Nora did a pretty good job of describing our European vacation, but I thought I’d add a few extra notes as well.
- The best way to travel with children is to travel with other people’s children (and their parents) as well. You not only score some friends for yourself, you also have friends for your kids – who will keep them occupied and happy by playing either competitive or collaborative fantasy games. Or just soccer, if you’re Nathan.
- Hearts is a wonderful game. Especially when played with good friends.
- Venice: better than I expected. I’m not really a city gal, but Venice is beautiful and also interesting. Loved the Grand Canal, in particular the UPS and FedEx boats, and the trash boats. Not as enamored of the endless tchotchke shops.
- We stayed in a lovely old / renovated villa in Stra, a city about an hour by smelly bus outside Venice. The villa was large and recently renovated, with a luxurious foam-mattress bed in the master BR. The downside: its recent renovation was somewhat underpowered/unfinished, shall we say. Ants, blown fuses, a crabby dishwasher. Even the clothes dryer, which made Jon so happy upon first seeing it (a clothes dryer in Europe!) didn’t function. With all the decrepitude, it was like vacationing in our own home.
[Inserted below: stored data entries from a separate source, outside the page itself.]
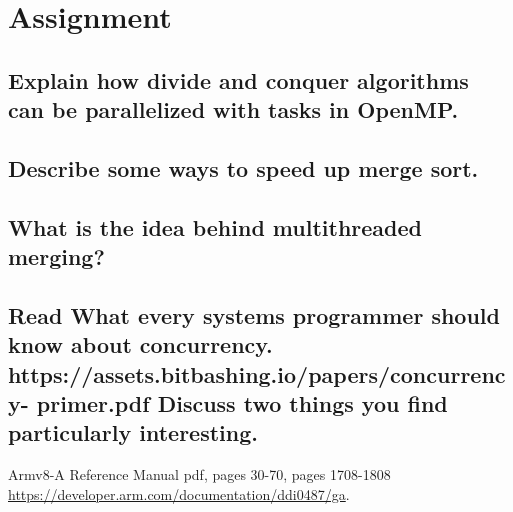 \documentclass[runningheads]{llncs}
\begin{document}
\section{Assignment}

\subsection{Explain how divide and conquer algorithms can be parallelized with tasks in OpenMP.}
\subsection{Describe some ways to speed up merge sort.}
\subsection{What is the idea behind multithreaded merging?}
\subsection{Read What every systems programmer should know about concurrency. https://assets.bitbashing.io/papers/concurrency- primer.pdf
Discuss two things you find particularly interesting.}

%
%
%
% 
% 
%
\begin{thebibliography}{8}

Armv8-A Reference Manual pdf, pages 30-70, pages 1708-1808 \\ \url{https://developer.arm.com/documentation/ddi0487/ga}.

\end{thebibliography}
\end{document}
- As Nora noted, the girls in the party slept together on a four-poster, canopied bed. Nathan made himself a little nest on the floor nearby, and happily passed the week sleeping on a 2-inch foam mattress. Like father like son. Poor Seth was relegated back to a crib (it was the remaining bed in the place) and promptly protested by waking before 7 every day of the trip.
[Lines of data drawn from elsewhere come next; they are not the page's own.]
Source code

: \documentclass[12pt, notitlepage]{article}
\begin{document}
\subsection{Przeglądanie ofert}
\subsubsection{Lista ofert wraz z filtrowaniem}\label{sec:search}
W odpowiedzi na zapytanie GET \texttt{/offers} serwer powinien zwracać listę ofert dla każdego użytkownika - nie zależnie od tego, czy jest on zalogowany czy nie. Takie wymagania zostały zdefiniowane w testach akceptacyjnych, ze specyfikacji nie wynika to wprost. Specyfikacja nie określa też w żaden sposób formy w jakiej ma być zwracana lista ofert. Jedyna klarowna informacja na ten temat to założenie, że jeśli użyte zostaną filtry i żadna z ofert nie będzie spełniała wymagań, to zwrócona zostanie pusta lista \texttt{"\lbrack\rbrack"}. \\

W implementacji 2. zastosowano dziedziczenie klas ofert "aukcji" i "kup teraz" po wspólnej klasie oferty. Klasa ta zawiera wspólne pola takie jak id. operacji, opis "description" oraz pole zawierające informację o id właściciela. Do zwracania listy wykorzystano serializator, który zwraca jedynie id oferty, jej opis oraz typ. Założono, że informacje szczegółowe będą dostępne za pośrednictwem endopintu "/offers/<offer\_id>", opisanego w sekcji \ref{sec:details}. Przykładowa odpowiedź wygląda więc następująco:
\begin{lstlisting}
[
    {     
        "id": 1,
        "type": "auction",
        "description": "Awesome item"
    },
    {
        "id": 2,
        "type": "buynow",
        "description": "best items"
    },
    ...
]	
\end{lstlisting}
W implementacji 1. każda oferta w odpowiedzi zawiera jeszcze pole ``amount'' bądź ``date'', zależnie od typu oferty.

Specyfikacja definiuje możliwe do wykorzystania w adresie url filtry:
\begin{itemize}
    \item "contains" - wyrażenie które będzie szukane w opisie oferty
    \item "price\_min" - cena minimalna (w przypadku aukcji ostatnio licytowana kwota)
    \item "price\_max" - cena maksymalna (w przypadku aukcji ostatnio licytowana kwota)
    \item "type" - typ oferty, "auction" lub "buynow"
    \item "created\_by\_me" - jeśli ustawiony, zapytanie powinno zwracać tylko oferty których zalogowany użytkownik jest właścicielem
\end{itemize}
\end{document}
- We traveled up to Asolo, where Jon and I honeymooned a decade ago. Nora made us proud by reading aloud the Hebrew tablets embedded in the exterior of the main square -- a memorial to a small community of Jews that lived there in the sixteenth century.
- After 25 years of searching, I finally found a cathedral to my liking: Gaudi’s Sagrada Familia in Barcelona. The exterior is a mish-mash of styles, though to be hideous by many architects but IMHO, brilliantly brings together a thousand years of Cathedral-building culture. The inside is very simple and geometric. Think the palace from the Wizard of Oz. For a shot of its awesome ceiling, see: http://en.wikipedia.org/wiki/File:Sagrada_Familia_nave_roof_detail.jpg
Finally, a note on lodging for a “familia numerosa” while on European vacations. With three kids, most hotels won’t let you stay in one room; Residence Inn-type facilities, which often have 2-bedroom suites, are also not common and if found, will cost you all your Marriott points and then some. So we’ve taken to going the vacation-rental-by-owner route. Here’s my observation:
-- Best case: a vacation home owned by the almost-wealthy and advertised on VRBO or homeaway.com. Because the owners themselves stay in it, it’ll be renovated nicely, the beds will be comfortable, and the kitchen will be well-equipped.
-- Worst case: Friendly Rentals, which owns apartments all over Europe. Two strikes and they’re out—the first time a moldy apartment in Lisbon, this time a slightly more acceptable but still downtrodden apartment in Barcelona. Think badly installed fake wood floors, gently coated in grime. The entire apartments in both Lisbon and Barcelona were furnished by IKEA, including in both places a bed named “Hanestad” which is Swedish for “even harder than granite.”
Onward to pruning my neglected in-box. Sorry if you’ve got something stuck in there--I'll get back to you soon.